REQUIRED ACTION: Check every line of the data below for the string "width", and copy the ones that hold it.

━━━ DATA TO PROCESS

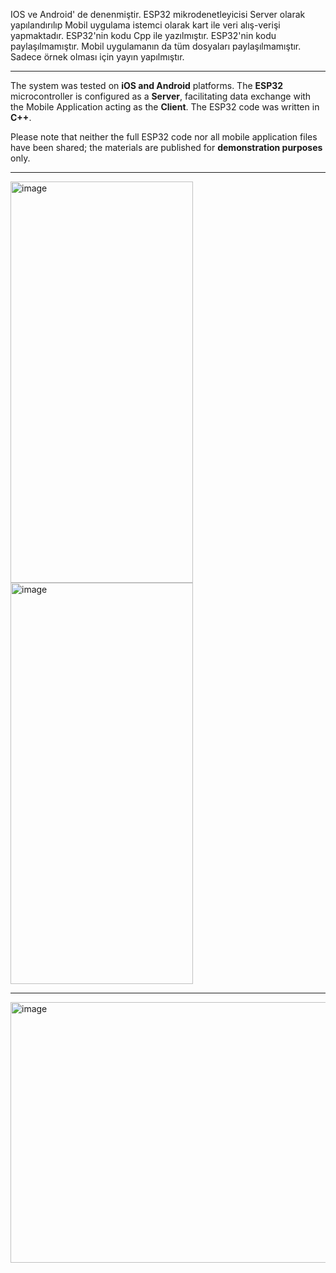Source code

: IOS ve Android' de denenmiştir. ESP32 mikrodenetleyicisi Server olarak yapılandırılıp Mobil uygulama istemci olarak kart ile veri alış-verişi yapmaktadır. ESP32'nin kodu Cpp ile yazılmıştır. ESP32'nin kodu paylaşılmamıştır. Mobil uygulamanın da tüm dosyaları paylaşılmamıştır. Sadece örnek olması için yayın yapılmıştır.


-----------------------------------------------------------------------------------------------------------------------------------------------------------------------------------

The system was tested on **iOS and Android** platforms. The **ESP32** microcontroller is configured as a **Server**, facilitating data exchange with the Mobile Application acting as the **Client**. The ESP32 code was written in **C++**.

Please note that neither the full ESP32 code nor all mobile application files have been shared; the materials are published for **demonstration purposes** only.

-----------------------------------------------------------------------------------------------------------------------------------------------------------

<img width="292" height="642" alt="image" src="https://github.com/user-attachments/assets/d65eedde-ec08-4485-8788-d1e9fd28154d" />        <img width="292" height="642" alt="image" src="https://github.com/user-attachments/assets/71cd8abf-27ab-4517-a2fd-2f4e39422559" />


-----------------------------------------------------------------------------------------------------------------------------------------------------------

<img width="875" height="417" alt="image" src="https://github.com/user-attachments/assets/66a4dc73-0697-428e-b80b-ef93e89daacd" />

━━━━━━

YOUR RESPONSE:
<img width="292" height="642" alt="image" src="https://github.com/user-attachments/assets/d65eedde-ec08-4485-8788-d1e9fd28154d" />        <img width="292" height="642" alt="image" src="https://github.com/user-attachments/assets/71cd8abf-27ab-4517-a2fd-2f4e39422559" />
<img width="875" height="417" alt="image" src="https://github.com/user-attachments/assets/66a4dc73-0697-428e-b80b-ef93e89daacd" />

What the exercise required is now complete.